Allianz has gone to court, arguing it owes nothing on excess umbrella policies over alleged widespread solar tracking system failures.
Allianz Global Risks US Insurance Company filed a declaratory judgment action on April 6, 2026 in the US District Court for the Southern District of New York against Terrasmart, Inc., formerly known as RBI Solar, Inc. The filing asks the court to rule that Allianz has no duty to defend, indemnify, or contribute to any settlement tied to a sprawling dispute over allegedly defective solar tracking systems.
The action stems from an underlying lawsuit filed by Cypress Creek EPC, LLC and related entities in California state court. That case accuses Terrasmart of designing, engineering, manufacturing, and delivering tracking systems that suffered from widespread failures - including helixing, misalignment, component failures, and reduced productivity - across more than twenty solar facilities in multiple states. The systems were supplied between approximately 2017 and 2018 under 25 purchase orders and multiple master supply agreements.
Terrasmart claims insured status under three Allianz commercial umbrella liability policies issued to Gibraltar Industries, Inc., each carrying $25 million in per occurrence and aggregate limits. Those policies sit above primary coverage issued by Arch Insurance Company. According to the court filing, Terrasmart demanded that Allianz immediately contribute millions of dollars toward a proposed settlement of the underlying case. Allianz declined.

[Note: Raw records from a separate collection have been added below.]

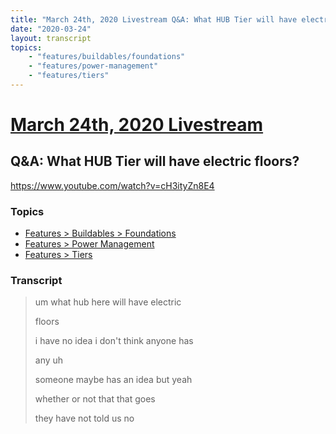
 ```yaml
---
title: "March 24th, 2020 Livestream Q&A: What HUB Tier will have electric floors?"
date: "2020-03-24"
layout: transcript
topics:
    - "features/buildables/foundations"
    - "features/power-management"
    - "features/tiers"
---
```

# [March 24th, 2020 Livestream](../2020-03-24.md)
## Q&A: What HUB Tier will have electric floors?
https://www.youtube.com/watch?v=cH3ityZn8E4

### Topics
* [Features > Buildables > Foundations](../topics/features/buildables/foundations.md)
* [Features > Power Management](../topics/features/power-management.md)
* [Features > Tiers](../topics/features/tiers.md)

### Transcript

> um what hub here will have electric
>
> floors
>
> i have no idea i don't think anyone has
>
> any uh
>
> someone maybe has an idea but yeah
>
> whether or not that that goes
>
> they have not told us no
>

The filing lays out five grounds for why Allianz says it owes nothing.
First, Allianz argues its policies have not attached because the underlying insurance has not been exhausted by actual payment - a condition the policies require before excess coverage kicks in. The policies, according to the filing, expressly reject any notion of "functional," "implied," "constructive," or "deemed" exhaustion.

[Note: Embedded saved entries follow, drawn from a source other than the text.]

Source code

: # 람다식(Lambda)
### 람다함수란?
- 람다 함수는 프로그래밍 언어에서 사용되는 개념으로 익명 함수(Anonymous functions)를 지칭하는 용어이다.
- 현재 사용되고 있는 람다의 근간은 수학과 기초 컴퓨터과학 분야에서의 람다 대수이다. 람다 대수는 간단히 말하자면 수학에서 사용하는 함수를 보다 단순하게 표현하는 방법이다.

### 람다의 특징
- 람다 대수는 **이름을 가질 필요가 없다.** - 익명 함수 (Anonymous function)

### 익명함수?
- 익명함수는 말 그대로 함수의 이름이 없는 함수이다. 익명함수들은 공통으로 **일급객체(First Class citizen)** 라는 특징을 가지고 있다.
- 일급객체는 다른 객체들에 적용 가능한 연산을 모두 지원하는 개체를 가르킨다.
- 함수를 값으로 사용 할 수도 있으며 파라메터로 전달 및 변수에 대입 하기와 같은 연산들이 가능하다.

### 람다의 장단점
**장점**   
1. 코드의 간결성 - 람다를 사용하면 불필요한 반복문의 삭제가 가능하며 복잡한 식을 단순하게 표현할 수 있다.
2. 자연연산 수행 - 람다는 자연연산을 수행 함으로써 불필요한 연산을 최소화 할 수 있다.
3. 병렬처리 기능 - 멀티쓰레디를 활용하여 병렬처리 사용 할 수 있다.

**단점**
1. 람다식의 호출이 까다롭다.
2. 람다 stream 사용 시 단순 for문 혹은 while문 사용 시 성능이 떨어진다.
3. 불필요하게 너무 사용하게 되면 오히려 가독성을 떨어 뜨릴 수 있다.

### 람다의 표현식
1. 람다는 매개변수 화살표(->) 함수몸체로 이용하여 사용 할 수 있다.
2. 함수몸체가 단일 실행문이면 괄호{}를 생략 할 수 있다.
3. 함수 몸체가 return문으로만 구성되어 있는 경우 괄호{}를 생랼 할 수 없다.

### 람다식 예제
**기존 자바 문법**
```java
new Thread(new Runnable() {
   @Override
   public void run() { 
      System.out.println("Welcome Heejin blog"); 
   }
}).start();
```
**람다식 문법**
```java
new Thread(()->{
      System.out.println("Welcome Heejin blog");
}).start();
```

Second, Allianz says Terrasmart cannot settle the case and then send the bill. The policies require Allianz's prior written consent before any settlement, and no such consent was given.
Third, the filing raises a notice problem. It alleges that Terrasmart knew about the alleged defects as early as mid-2019 and that Cypress Creek explicitly asked Terrasmart in a March 2020 letter to notify its insurers. Terrasmart's response, according to the filing, was blunt: it "will not be contacting our insurance company." Allianz says it did not hear about the claims until December 2022 - more than two and a half years later.

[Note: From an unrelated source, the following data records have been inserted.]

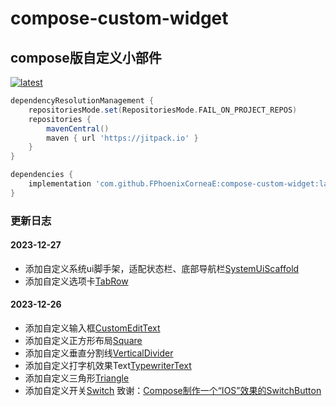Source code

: # compose-custom-widget

## compose版自定义小部件

[![latest](https://jitpack.io/v/FPhoenixCorneaE/compose-custom-widget.svg)](https://jitpack.io/#FPhoenixCorneaE/compose-custom-widget)

```groovy
dependencyResolutionManagement {
    repositoriesMode.set(RepositoriesMode.FAIL_ON_PROJECT_REPOS)
    repositories {
        mavenCentral()
        maven { url 'https://jitpack.io' }
    }
}
```

```groovy
dependencies {
    implementation 'com.github.FPhoenixCorneaE:compose-custom-widget:latest'
}
```

### 更新日志

#### 2023-12-27 
* 添加自定义系统ui脚手架，适配状态栏、底部导航栏[SystemUiScaffold](https://github.com/FPhoenixCorneaE/compose-custom-widget/blob/main/custom-widget/src/main/java/com/fphoenixcorneae/widget/SystemUiScaffold.kt)
* 添加自定义选项卡[TabRow](https://github.com/FPhoenixCorneaE/compose-custom-widget/blob/main/custom-widget/src/main/java/com/fphoenixcorneae/widget/TabRow.kt)

#### 2023-12-26 
* 添加自定义输入框[CustomEditText](https://github.com/FPhoenixCorneaE/compose-custom-widget/blob/main/custom-widget/src/main/java/com/fphoenixcorneae/widget/CustomEditText.kt)
* 添加自定义正方形布局[Square](https://github.com/FPhoenixCorneaE/compose-custom-widget/blob/main/custom-widget/src/main/java/com/fphoenixcorneae/widget/Square.kt)
* 添加自定义垂直分割线[VerticalDivider](https://github.com/FPhoenixCorneaE/compose-custom-widget/blob/main/custom-widget/src/main/java/com/fphoenixcorneae/widget/VerticalDivider.kt)
* 添加自定义打字机效果Text[TypewriterText](https://github.com/FPhoenixCorneaE/compose-custom-widget/blob/main/custom-widget/src/main/java/com/fphoenixcorneae/widget/TypewriterText.kt)
* 添加自定义三角形[Triangle](https://github.com/FPhoenixCorneaE/compose-custom-widget/blob/main/custom-widget/src/main/java/com/fphoenixcorneae/widget/Triangle.kt)
* 添加自定义开关[Switch](https://github.com/FPhoenixCorneaE/compose-custom-widget/blob/main/custom-widget/src/main/java/com/fphoenixcorneae/widget/Switch.kt)
致谢：[Compose制作一个“IOS”效果的SwitchButton](https://juejin.cn/post/7134702107742961701)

Fourth, Allianz points to a professional liability exclusion in the umbrella policies, which states that coverage does not apply to liability arising out of any "act, error, omission, malpractice or mistake of a professional nature." The filing notes that Terrasmart had separately purchased professional liability coverage through Lloyd's underwriters for exactly these types of risks, but that coverage was denied due to late notice and prior-knowledge issues.
Fifth, Allianz contends the alleged damages - defective design, diminished performance, repair costs, and unmet specifications - are classic business risks, not the kind of accidental occurrence that liability insurance is designed to cover.
No determination has been made on the merits. Terrasmart's counsel has not been identified in the filing.
Case: Allianz Global Risks US Insurance Company v. Terrasmart, Inc. f/k/a RBI Solar, Inc., Case No. 26-cv-02806 (S.D.N.Y.)